One part of the entries below is wanted: the lines from the one containing "1) Реализовать следующие" through the one containing "4) Вы должны". Write those out exactly and nothing else.
BEGIN Information given
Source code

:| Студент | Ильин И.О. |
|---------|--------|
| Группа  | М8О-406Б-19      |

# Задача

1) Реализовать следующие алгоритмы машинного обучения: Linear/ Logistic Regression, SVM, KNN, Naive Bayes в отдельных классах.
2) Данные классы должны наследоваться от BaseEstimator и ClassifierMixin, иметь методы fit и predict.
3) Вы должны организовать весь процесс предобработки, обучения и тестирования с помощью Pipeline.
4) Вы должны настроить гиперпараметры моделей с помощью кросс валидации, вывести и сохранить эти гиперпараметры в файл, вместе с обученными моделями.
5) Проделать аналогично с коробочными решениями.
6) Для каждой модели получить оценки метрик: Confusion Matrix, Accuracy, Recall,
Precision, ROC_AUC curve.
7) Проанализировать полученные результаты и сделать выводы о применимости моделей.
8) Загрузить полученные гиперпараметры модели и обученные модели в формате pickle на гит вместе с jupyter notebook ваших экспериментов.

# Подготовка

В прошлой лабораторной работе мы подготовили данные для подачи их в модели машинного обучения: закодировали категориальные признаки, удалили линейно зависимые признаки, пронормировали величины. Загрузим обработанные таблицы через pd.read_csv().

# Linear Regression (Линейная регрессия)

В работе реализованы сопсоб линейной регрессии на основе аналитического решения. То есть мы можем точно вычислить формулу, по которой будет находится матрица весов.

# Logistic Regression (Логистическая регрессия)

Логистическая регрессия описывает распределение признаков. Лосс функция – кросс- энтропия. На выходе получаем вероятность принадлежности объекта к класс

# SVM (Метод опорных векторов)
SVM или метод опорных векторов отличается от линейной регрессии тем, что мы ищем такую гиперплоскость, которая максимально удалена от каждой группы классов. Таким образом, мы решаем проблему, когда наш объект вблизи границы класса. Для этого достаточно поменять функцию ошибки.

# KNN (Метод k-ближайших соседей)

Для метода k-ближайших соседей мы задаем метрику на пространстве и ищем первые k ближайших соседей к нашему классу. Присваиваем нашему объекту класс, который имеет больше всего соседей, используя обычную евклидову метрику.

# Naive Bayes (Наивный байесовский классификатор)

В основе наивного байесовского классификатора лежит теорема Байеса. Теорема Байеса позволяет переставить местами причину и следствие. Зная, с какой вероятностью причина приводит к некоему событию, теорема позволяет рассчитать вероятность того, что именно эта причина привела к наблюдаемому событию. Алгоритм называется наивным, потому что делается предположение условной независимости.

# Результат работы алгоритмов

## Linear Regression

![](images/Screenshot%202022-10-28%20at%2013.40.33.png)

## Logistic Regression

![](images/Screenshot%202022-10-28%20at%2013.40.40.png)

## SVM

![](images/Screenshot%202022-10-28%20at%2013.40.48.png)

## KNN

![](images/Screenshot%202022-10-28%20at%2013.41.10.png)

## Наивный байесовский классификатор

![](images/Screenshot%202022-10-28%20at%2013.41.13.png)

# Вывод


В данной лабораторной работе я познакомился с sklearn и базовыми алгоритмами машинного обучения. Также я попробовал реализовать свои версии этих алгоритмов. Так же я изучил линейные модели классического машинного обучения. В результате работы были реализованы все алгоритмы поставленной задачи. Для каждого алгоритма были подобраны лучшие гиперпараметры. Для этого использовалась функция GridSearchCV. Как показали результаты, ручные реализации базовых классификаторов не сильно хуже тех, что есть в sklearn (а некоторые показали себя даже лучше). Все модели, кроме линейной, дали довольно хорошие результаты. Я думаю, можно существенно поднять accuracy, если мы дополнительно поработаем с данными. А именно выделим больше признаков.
END Information given
> [The completed task]:
1) Реализовать следующие алгоритмы машинного обучения: Linear/ Logistic Regression, SVM, KNN, Naive Bayes в отдельных классах.
2) Данные классы должны наследоваться от BaseEstimator и ClassifierMixin, иметь методы fit и predict.
3) Вы должны организовать весь процесс предобработки, обучения и тестирования с помощью Pipeline.
4) Вы должны настроить гиперпараметры моделей с помощью кросс валидации, вывести и сохранить эти гиперпараметры в файл, вместе с обученными моделями.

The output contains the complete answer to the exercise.